■ WORK TASK ■
Each line of the records below that includes "ascending" adds one to the count; state the final count by itself.

Saved data entries
⟨

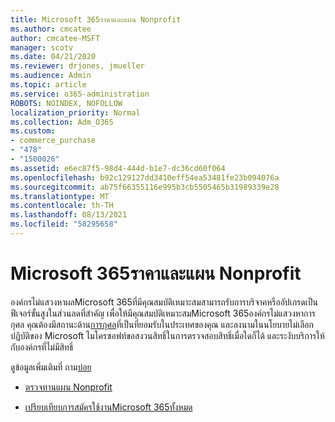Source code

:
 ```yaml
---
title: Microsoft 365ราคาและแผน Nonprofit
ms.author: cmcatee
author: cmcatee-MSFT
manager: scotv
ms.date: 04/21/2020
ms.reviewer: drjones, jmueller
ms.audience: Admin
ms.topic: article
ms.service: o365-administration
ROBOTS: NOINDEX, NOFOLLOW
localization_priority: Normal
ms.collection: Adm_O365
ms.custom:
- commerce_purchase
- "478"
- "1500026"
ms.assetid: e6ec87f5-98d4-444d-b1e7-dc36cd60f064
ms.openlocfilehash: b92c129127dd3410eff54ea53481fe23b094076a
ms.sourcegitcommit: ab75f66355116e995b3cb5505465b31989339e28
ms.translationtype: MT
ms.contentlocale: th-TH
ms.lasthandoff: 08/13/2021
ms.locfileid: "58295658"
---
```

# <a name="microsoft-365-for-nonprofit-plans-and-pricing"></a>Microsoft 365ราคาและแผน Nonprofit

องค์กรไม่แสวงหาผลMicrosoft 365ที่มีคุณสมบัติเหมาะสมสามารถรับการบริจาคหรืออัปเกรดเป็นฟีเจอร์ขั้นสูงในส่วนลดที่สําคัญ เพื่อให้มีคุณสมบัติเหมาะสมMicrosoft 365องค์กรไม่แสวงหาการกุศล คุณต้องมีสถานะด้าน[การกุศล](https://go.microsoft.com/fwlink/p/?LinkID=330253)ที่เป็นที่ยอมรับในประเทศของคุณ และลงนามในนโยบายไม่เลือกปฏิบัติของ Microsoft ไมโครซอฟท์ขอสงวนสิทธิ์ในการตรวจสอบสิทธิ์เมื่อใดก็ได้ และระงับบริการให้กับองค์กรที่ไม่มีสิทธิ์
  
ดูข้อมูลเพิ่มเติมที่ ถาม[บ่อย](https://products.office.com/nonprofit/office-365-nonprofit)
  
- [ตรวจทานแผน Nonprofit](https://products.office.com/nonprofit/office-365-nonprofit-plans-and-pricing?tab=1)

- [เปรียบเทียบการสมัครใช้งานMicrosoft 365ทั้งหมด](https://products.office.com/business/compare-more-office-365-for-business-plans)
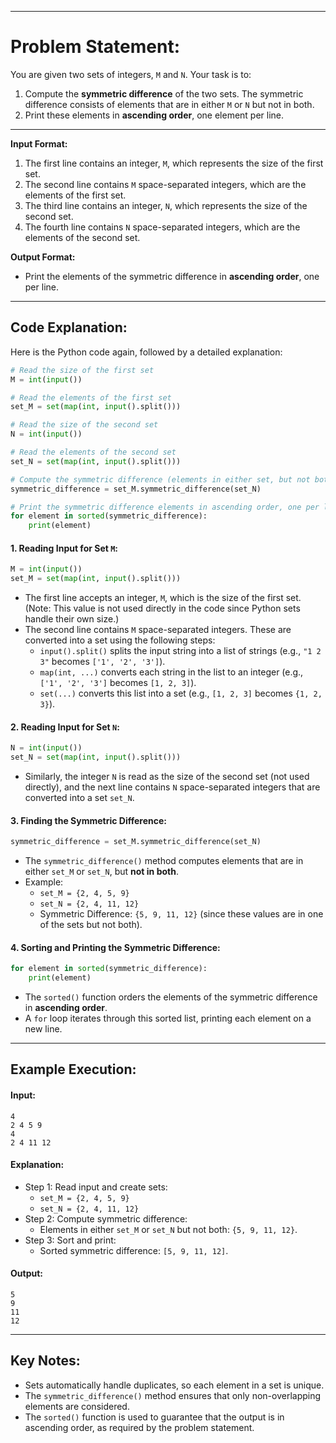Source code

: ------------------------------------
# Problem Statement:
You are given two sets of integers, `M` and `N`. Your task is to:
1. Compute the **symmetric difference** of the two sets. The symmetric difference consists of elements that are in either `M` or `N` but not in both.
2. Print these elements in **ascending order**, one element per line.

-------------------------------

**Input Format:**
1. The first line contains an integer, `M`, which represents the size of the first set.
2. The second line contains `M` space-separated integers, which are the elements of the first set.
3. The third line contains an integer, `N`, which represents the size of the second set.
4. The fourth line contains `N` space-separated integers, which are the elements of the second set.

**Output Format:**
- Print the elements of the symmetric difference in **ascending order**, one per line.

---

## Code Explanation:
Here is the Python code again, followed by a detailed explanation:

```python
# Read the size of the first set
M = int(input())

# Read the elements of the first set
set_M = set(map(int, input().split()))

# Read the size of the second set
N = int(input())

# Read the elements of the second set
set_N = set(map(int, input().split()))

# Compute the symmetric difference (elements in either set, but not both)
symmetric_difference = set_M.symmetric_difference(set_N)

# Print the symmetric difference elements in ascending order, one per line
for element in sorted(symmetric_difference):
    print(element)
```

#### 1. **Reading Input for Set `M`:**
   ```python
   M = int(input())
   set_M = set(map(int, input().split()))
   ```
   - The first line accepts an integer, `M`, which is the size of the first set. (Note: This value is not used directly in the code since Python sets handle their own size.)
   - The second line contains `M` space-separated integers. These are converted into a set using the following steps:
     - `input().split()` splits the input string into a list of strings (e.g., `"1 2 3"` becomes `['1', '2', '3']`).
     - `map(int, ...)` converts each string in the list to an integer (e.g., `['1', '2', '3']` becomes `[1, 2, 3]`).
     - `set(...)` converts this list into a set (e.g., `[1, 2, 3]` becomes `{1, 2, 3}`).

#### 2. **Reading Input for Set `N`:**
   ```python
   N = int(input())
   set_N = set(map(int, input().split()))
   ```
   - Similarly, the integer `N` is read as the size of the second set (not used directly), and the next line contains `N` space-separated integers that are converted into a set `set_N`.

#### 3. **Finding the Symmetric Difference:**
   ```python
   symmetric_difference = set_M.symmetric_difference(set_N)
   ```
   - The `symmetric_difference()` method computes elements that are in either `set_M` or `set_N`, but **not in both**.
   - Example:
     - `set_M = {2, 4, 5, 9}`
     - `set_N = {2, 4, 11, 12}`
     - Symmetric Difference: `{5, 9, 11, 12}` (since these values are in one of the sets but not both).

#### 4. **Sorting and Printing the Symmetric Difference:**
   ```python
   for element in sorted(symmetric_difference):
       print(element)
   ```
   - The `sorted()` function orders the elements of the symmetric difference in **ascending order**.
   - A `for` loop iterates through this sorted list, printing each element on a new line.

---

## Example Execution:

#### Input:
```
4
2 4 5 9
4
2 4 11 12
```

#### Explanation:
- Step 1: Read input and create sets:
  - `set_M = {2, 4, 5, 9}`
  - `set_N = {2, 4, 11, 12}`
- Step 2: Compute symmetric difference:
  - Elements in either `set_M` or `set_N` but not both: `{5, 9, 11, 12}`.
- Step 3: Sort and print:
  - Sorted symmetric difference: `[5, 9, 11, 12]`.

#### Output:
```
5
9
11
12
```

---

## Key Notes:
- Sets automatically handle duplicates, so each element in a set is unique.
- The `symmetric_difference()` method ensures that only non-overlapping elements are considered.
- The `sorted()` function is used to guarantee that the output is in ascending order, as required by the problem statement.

⟩

■ WRITTEN SOLUTION ■
5